■ What is expected
For each entry, repeat the text exactly and omit any picture it holds.

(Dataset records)
[Start of Attachment]

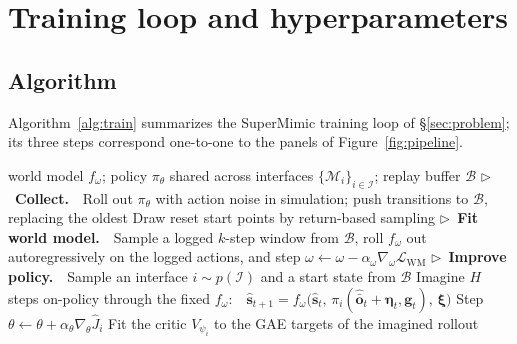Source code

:\section{Training loop and hyperparameters}
\label{app:algorithm}

\subsection{Algorithm}

Algorithm~\ref{alg:train} summarizes the SuperMimic training loop of \S\ref{sec:problem}; its three steps correspond one-to-one to the panels of Figure~\ref{fig:pipeline}.

\begin{algorithm}[t]
\caption{\textbf{SuperMimic training.} Both $\omega$ and $\theta$ update every iteration; $\omega$ is held fixed (stop-gradient) only inside the policy's backward pass. For a downstream interface, $\hat{J}_i$ updates only its encoder $\mathrm{enc}_{\theta,i}$.}
\label{alg:train}
\begin{algorithmic}[1]\small
\Require world model $f_\omega$; policy $\pi_\theta$ shared across interfaces $\{\mathcal{M}_i\}_{i\in\mathcal{I}}$; replay buffer $\mathcal{B}$
    \State \(\triangleright\)~\textbf{Collect.}\ \ Roll out $\pi_\theta$ with action noise in simulation; push transitions to $\mathcal{B}$, replacing the oldest
    \State \quad Draw reset start points by return-based sampling 
    \State \(\triangleright\)~\textbf{Fit world model.}\ \ Sample a logged $k$-step window from $\mathcal{B}$, roll $f_\omega$ out autoregressively on the logged actions, and step $\omega \gets \omega - \alpha_\omega \nabla_\omega \mathcal{L}_{\text{WM}}$ 
    \State \(\triangleright\)~\textbf{Improve policy.}\ \ Sample an interface $i \sim p(\mathcal{I})$ and a start state from $\mathcal{B}$
    \State \quad Imagine $H$ steps on-policy through the fixed $f_\omega$:\ \ $\hat{\bm{s}}_{t+1} = f_\omega\big(\hat{\bm{s}}_t,\, \pi_i(\hat{\bar{\bm{o}}}_t+\bm{\eta}_t, \bm{g}_t),\, \bm{\xi}\big)$
    \State \quad Step $\theta \gets \theta + \alpha_\theta \nabla_\theta \hat{J}_i$ 
    \State \quad Fit the critic $V_{\psi_i}$ to the GAE targets of the imagined rollout 
\EndFor
\end{algorithmic}
\end{algorithm}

[End of Attachment]

■ Response to the task
Source code

:\section{Training loop and hyperparameters}
\label{app:algorithm}

\subsection{Algorithm}

Algorithm~\ref{alg:train} summarizes the SuperMimic training loop of \S\ref{sec:problem}; its three steps correspond one-to-one to the panels of Figure~\ref{fig:pipeline}.

\begin{algorithm}[t]
\caption{\textbf{SuperMimic training.} Both $\omega$ and $\theta$ update every iteration; $\omega$ is held fixed (stop-gradient) only inside the policy's backward pass. For a downstream interface, $\hat{J}_i$ updates only its encoder $\mathrm{enc}_{\theta,i}$.}
\label{alg:train}
\begin{algorithmic}[1]\small
\Require world model $f_\omega$; policy $\pi_\theta$ shared across interfaces $\{\mathcal{M}_i\}_{i\in\mathcal{I}}$; replay buffer $\mathcal{B}$
    \State \(\triangleright\)~\textbf{Collect.}\ \ Roll out $\pi_\theta$ with action noise in simulation; push transitions to $\mathcal{B}$, replacing the oldest
    \State \quad Draw reset start points by return-based sampling 
    \State \(\triangleright\)~\textbf{Fit world model.}\ \ Sample a logged $k$-step window from $\mathcal{B}$, roll $f_\omega$ out autoregressively on the logged actions, and step $\omega \gets \omega - \alpha_\omega \nabla_\omega \mathcal{L}_{\text{WM}}$ 
    \State \(\triangleright\)~\textbf{Improve policy.}\ \ Sample an interface $i \sim p(\mathcal{I})$ and a start state from $\mathcal{B}$
    \State \quad Imagine $H$ steps on-policy through the fixed $f_\omega$:\ \ $\hat{\bm{s}}_{t+1} = f_\omega\big(\hat{\bm{s}}_t,\, \pi_i(\hat{\bar{\bm{o}}}_t+\bm{\eta}_t, \bm{g}_t),\, \bm{\xi}\big)$
    \State \quad Step $\theta \gets \theta + \alpha_\theta \nabla_\theta \hat{J}_i$ 
    \State \quad Fit the critic $V_{\psi_i}$ to the GAE targets of the imagined rollout 
\EndFor
\end{algorithmic}
\end{algorithm}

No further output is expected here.